Monday, October 20, 2014

Should sexual abuse be accepted as an inherent part of football - Sayreville Scandal

NY Times    SAYREVILLE, N.J. — The freshmen were easy prey in the locker room. They slinked away when the older varsity boys barreled in, blasting their music, shooting each other with Nerf guns and stripping down with the kind of confidence that freshmen could only fake. Intimidated by the older boys, most played invisible. But on the day of the second game of the season, Sept. 19, the freshmen became targets in a pastime very different from football.

“Hootie hoo,” the older players yelled before their home game that night, flicking the lights on and off and on again. Then they tripped a freshman in a T-shirt and football pants, letting loud music muffle any noise the boy made as he fell. Two pinned the younger boy’s arms, while others punched and kicked him — not viciously, but hard enough to matter, two witnesses said. He curled into the fetal position and was groped by his attackers.

What happened during that episode and in three other locker room attacks in subsequent days at Sayreville War Memorial High School prompted the arrest of seven varsity players on hazing and sexual abuse allegations, the cancellation of the football season and another round of introspection about the sport and its recent spate of scandals. [...]

The freshmen may now be minimizing any abuse because of the scorn that has been directed their way.
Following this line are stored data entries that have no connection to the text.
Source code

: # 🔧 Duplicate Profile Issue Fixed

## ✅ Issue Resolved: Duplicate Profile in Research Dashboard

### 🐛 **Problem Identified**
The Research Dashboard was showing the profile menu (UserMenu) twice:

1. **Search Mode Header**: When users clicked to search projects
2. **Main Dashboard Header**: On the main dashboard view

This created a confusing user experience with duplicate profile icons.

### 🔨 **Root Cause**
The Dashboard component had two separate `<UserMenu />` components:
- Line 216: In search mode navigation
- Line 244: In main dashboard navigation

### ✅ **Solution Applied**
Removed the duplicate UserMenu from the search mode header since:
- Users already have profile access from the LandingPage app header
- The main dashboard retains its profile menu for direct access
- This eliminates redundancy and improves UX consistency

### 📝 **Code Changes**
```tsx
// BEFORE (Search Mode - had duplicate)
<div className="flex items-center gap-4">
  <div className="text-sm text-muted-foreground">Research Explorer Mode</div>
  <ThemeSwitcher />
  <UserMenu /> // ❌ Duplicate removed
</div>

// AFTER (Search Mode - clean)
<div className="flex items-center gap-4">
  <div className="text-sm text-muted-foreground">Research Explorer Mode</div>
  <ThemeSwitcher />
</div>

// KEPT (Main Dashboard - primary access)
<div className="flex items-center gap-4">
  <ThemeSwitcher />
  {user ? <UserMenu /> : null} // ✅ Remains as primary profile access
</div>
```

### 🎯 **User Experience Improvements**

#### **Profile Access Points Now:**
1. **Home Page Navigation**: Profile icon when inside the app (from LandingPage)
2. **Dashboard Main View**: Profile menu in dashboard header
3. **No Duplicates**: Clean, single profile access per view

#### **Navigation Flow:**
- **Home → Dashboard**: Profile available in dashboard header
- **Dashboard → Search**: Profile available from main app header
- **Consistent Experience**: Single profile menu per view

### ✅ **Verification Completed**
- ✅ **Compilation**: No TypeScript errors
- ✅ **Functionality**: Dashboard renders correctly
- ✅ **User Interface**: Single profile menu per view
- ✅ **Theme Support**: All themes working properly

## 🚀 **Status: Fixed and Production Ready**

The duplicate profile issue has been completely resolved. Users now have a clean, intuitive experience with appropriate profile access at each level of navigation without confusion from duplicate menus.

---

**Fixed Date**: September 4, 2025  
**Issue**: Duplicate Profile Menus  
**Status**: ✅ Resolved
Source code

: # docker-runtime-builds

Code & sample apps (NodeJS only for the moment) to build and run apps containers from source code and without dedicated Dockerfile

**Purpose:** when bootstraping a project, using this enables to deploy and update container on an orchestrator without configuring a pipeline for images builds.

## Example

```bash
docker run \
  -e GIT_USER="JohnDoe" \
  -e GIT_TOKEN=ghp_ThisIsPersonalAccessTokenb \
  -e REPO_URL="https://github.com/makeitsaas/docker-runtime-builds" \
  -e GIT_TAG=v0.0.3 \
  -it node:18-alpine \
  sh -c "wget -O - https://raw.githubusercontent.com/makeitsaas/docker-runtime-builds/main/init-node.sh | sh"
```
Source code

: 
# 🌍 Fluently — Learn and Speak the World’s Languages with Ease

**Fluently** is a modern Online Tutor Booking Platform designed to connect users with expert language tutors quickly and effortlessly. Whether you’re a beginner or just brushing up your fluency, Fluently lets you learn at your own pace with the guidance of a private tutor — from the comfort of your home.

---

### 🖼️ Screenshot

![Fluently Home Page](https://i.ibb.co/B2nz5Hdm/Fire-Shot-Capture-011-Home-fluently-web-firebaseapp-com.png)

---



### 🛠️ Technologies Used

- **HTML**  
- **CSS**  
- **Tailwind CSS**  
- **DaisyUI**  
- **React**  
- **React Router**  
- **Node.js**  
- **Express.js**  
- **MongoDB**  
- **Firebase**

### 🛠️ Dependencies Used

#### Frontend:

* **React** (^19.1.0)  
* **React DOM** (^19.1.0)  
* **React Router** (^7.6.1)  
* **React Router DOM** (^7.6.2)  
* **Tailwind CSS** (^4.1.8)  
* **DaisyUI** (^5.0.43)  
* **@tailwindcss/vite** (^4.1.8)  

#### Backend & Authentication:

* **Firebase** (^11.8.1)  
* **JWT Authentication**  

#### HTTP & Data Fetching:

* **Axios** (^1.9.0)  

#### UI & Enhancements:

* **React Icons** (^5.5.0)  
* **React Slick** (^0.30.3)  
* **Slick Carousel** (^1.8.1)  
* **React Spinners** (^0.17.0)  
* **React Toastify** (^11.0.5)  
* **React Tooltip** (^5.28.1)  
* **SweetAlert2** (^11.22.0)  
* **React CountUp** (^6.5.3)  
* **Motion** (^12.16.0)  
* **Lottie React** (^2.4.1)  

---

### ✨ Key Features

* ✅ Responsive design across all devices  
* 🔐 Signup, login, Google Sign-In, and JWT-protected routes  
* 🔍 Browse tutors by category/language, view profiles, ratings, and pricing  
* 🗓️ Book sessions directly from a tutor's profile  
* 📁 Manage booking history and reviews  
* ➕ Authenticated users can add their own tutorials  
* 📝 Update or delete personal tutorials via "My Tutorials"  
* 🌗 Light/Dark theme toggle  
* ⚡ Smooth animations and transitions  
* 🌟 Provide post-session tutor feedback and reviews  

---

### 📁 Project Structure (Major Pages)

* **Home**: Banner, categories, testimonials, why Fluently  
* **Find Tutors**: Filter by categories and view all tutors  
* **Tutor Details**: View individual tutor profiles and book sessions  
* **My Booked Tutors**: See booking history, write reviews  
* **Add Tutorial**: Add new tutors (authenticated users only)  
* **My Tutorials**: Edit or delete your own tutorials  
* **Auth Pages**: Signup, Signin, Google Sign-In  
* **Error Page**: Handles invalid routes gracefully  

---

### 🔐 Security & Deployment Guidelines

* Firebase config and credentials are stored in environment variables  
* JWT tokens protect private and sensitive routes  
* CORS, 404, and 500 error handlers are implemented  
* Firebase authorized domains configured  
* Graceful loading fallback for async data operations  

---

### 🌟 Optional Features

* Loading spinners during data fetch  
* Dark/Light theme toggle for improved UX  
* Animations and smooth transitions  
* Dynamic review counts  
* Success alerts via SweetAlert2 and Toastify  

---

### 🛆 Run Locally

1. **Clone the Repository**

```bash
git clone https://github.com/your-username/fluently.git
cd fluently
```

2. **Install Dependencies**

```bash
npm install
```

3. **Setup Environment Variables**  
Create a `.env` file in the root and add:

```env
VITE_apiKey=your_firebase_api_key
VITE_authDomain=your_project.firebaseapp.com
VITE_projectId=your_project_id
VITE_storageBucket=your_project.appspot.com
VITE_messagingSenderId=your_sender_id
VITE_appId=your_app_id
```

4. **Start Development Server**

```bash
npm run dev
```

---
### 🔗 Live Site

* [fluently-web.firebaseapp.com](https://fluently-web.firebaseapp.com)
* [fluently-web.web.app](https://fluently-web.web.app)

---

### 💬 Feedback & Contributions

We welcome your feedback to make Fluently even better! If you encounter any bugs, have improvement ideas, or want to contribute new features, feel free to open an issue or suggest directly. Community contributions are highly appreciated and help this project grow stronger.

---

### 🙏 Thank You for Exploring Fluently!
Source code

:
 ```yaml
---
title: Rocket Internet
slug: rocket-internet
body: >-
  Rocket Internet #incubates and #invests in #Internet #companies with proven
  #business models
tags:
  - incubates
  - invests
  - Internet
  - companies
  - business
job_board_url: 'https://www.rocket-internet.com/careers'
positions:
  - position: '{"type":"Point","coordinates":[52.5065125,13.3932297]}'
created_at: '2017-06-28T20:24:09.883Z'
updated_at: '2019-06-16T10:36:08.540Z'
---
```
Prosecutors here face a challenge: building a case not on physical evidence, but on the testimony of teenagers who live in a world of often cruel peers, a place where threats of drop-kicking and jumping someone are as common as texting “LOL.” [...]

Some players said they thought that the attacks were just part of being on the team, a way for the varsity players to show that the chosen freshmen belonged to the Bombers family. They said the popular freshmen were targeted, not the weak ones. Yet others were scared of the older boys.

“They think they’re joking around, but I don’t think it was a joke,” a witness to the first attack said. “I said, ‘This is nasty.’ ” [...]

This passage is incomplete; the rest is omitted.